Мои долго сомневались, но других вариантов так и не придумали, кандидатуру деда утвердили. Тот оживился, торжественно достал из шкафа строгий чёрный костюм, вытряхнув из карманов нафталин и мелочь времён Советского Союза. Потом оттащил бабушку от варенья, а меня от компьютера, и мы начали его собирать. Дед капризничал, менял галстуки, носовые платки, нервно продувал расчёску и ныл, что двубортные пиджаки сейчас не в моде. А ещё носки одевать не хотел, говорил, что без носков – самый писк, что в телевизоре все так ходят.
На родительском собрании, как и водится, 95% присутствующих составляли женщины. Мамы и бабушки. И только 5% – мужчины. Это был мой дедушка, хотя по физическому весу его было больше. Сделали перекличку. Потом классная руководительница попросила представиться новеньких. В нашем классе их было трое, вместе со мной. Встала мама Серёжи Борисова, представилась. Сказала, что работает в ж/д кассах и что будет рада помочь, если что… Родители оживились и благодарно закивали, записывая телефончик. Потом была бабушка моей подружки Насти Волошиной. Она была на пенсии… поэтому она просто улыбалась родителям, а те просто улыбались бабушке.
Потом был мой дед! Он встал по стойке смирно, одёрнул пиджак, еле застегнув его на все пуговицы, и, откашлявшись в кулак, громко прогремел:
– Лётчик-космонавт России. Заслуженный лётчик-испытатель Российской Федерации Иванов Александр Васильевич. Дедушка Саши Литовченко.
Потом в абсолютно гробовой тишине добавил, как гвозди вколачивая в Доску почёта:
– Два раза… виноват, три раза выходил в открытый космос!
И, развивая успех, окончательно добил тёток:
– На приёме у Путина… лично… за одним столом!
Бабушка Насти Волошиной громко икнула, зачем-то перекрестившись на дедушку, и в пояс поклонилась. Было слышно, как громко, на глубоком вдохе, скрипят лямки лифчика на спине у нашей классухи. Кто-то робко захлопал… и через мгновение весь родительско-педагогический коллектив разразился бурными и продолжительными овациями. Даже техничка тётя Паша, прислонившись ухом к двери класса, громко стучала шваброй по ведру, приветствуя гордость 4-го «В». Потом слово взяла Настина бабушка. Она натянула блузку на остатки груди и предложила моего деда выбрать председателем родительского комитета. Но тут встал дед и корректно поставил в известность коллектив, что мол, польщён доверием, но никак не может. В полголоса объяснив, что связан Присягой и что вызвать (оттуда) его могут в любой момент. Все дружно посмотрели на потолок и понимающе согласились.

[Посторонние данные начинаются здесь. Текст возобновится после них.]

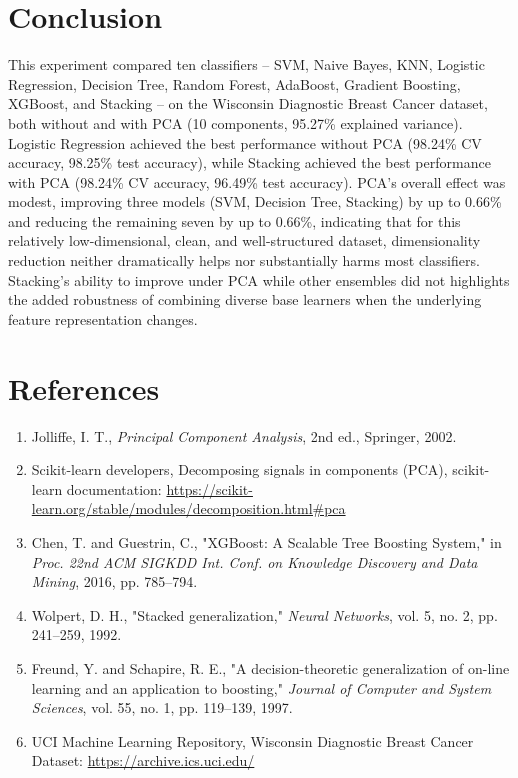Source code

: \documentclass[12pt,a4paper]{article}
\begin{document}
\section{Conclusion}
This experiment compared ten classifiers -- SVM, Naive Bayes, KNN, Logistic Regression, Decision Tree, Random Forest, AdaBoost, Gradient Boosting, XGBoost, and Stacking -- on the Wisconsin Diagnostic Breast Cancer dataset, both without and with PCA (10 components, 95.27\% explained variance). Logistic Regression achieved the best performance without PCA (98.24\% CV accuracy, 98.25\% test accuracy), while Stacking achieved the best performance with PCA (98.24\% CV accuracy, 96.49\% test accuracy). PCA's overall effect was modest, improving three models (SVM, Decision Tree, Stacking) by up to 0.66\% and reducing the remaining seven by up to 0.66\%, indicating that for this relatively low-dimensional, clean, and well-structured dataset, dimensionality reduction neither dramatically helps nor substantially harms most classifiers. Stacking's ability to improve under PCA while other ensembles did not highlights the added robustness of combining diverse base learners when the underlying feature representation changes.

\section{References}
\begin{enumerate}
\item Jolliffe, I. T., \textit{Principal Component Analysis}, 2nd ed., Springer, 2002.

\item Scikit-learn developers, Decomposing signals in components (PCA), scikit-learn documentation: \url{https://scikit-learn.org/stable/modules/decomposition.html#pca}

\item Chen, T. and Guestrin, C., "XGBoost: A Scalable Tree Boosting System," in \textit{Proc. 22nd ACM SIGKDD Int. Conf. on Knowledge Discovery and Data Mining}, 2016, pp. 785--794.

\item Wolpert, D. H., "Stacked generalization," \textit{Neural Networks}, vol. 5, no. 2, pp. 241--259, 1992.

\item Freund, Y. and Schapire, R. E., "A decision-theoretic generalization of on-line learning and an application to boosting," \textit{Journal of Computer and System Sciences}, vol. 55, no. 1, pp. 119--139, 1997.

\item UCI Machine Learning Repository, Wisconsin Diagnostic Breast Cancer Dataset: \url{https://archive.ics.uci.edu/}
\end{enumerate}
\end{document}
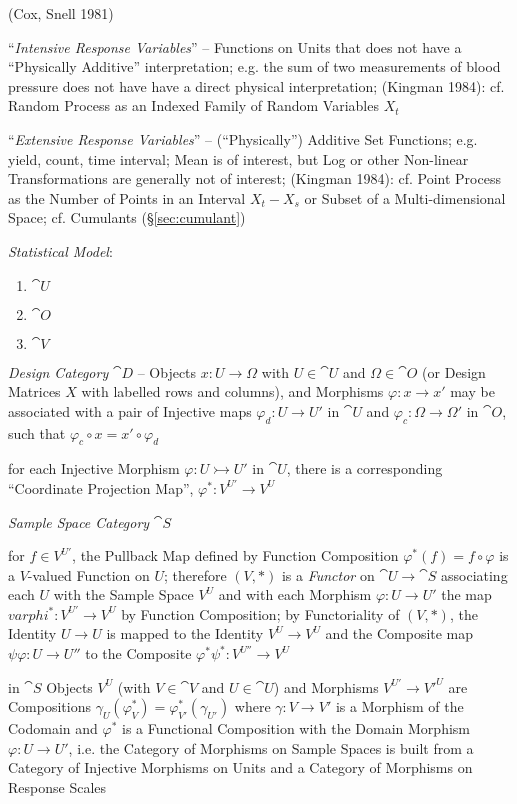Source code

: (Cox, Snell 1981)

``\emph{Intensive Response Variables}'' -- Functions on Units that does not have
a ``Physically Additive'' interpretation; e.g. the sum of two measurements of
blood pressure does not have have a direct physical interpretation;
(Kingman 1984): cf. Random Process as an Indexed Family of Random Variables
$X_t$

``\emph{Extensive Response Variables}'' -- (``Physically'') Additive Set
Functions; e.g. yield, count, time interval; Mean is of interest, but Log
or other Non-linear Transformations are generally not of interest;
(Kingman 1984): cf. Point Process as the Number of Points in an Interval
$X_t - X_s$ or Subset of a Multi-dimensional Space; cf. Cumulants
(\S\ref{sec:cumulant})

\emph{Statistical Model}:
\begin{enumerate}
  \item $\cat{U}$
  \item $\cat{O}$
  \item $\cat{V}$
\end{enumerate}

\emph{Design Category} $\cat{D}$ -- Objects $x : U \to \Omega$ with
$U \in \cat{U}$ and $\Omega \in \cat{O}$ (or Design Matrices $X$ with labelled
rows and columns), and Morphisms $\varphi : x \to x'$ may be associated with a
pair of Injective maps $\varphi_d : U \to U'$ in $\cat{U}$ and
$\varphi_c : \Omega \to \Omega'$ in $\cat{O}$, such that
$\varphi_c \circ x = x' \circ \varphi_d$

for each Injective Morphism $\varphi : U \rightarrowtail U'$ in $\cat{U}$, there
is a corresponding ``Coordinate Projection Map'', $\varphi^* : V^{U'} \to V^{U}$

\emph{Sample Space Category} $\cat{S}$

for $f \in V^{U'}$, the Pullback Map defined by Function Composition
$\varphi^* (f) = f \circ \varphi$ is a $V$-valued Function on $U$; therefore
$(V, *)$ is a \emph{Functor} on $\cat{U} \to \cat{S}$ associating each $U$ with
the Sample Space $V^U$ and with each Morphism $\varphi : U \to U'$ the map
$varphi^* : V^{U'} \to V^U$ by Function Composition; by Functoriality of
$(V, *)$, the Identity $U \to U$ is mapped to the Identity $V^U \to V^U$ and the
Composite map $\psi\varphi : U \to U''$ to the Composite
$\varphi^*\psi^* : V^{U''} \to V^U$

in $\cat{S}$ Objects $V^U$ (with $V \in \cat{V}$
and $U \in \cat{U}$) and Morphisms $V^{U'} \to V'^{U}$ are Compositions
$\gamma_U(\varphi_V^*) = \varphi_{V'}^*(\gamma_{U'})$ where $\gamma : V \to V'$
is a Morphism of the Codomain and $\varphi^*$ is a  Functional Composition with
the Domain Morphism $\varphi : U \to U'$, i.e. the Category of Morphisms on
Sample Spaces is built from a Category of Injective Morphisms on Units and a
Category of Morphisms on Response Scales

А кто помнит фамилии всех наших героев-космонавтов? Их, родимых, уже за сотню. Кто после слов седого исполина в чёрном костюме и галстуке в горошек, как у Ленина, будет биться об интернет и доказывать, что нет такого Иванова на фотографии в скафандре? А вот и есть! Ивановы они везде есть!
Всё это перед сном, вместо вечерней сказки, рассказывал мне дед. Я похихикала и уснула. А на следующий день мой дед, а вместе с ним и я, были главными героями школьных сплетен. Я купалась в славе! Подруги угощали меня пирожными и конфетами, пропускали без очереди в туалет, а пацаны дрались за возможность подержаться за мой портфель и приглашали на дни рождения.
В течение всего учебного года дед сидел в президиумах всех общешкольных мероприятий. Его приглашали на все праздники, юбилеи, а иногда и на педсоветы. А на День космонавтики «живая легенда» даже произнес пламенную речь, после которой два троечника из 3-го «Б» пообещали стать космонавтами. А после линейки дед вместе с трудовиком и физруком заперлись в столярной мастерской. До самого вечера оттуда были слышны тосты за космос, прогресс и Гагарина. А трудовик жалобным голосом, а капелла, спел песню про яблони, которые зацвели на Марсе. Ходили слухи, что «имени его» хотели даже что-то назвать… Но не успели.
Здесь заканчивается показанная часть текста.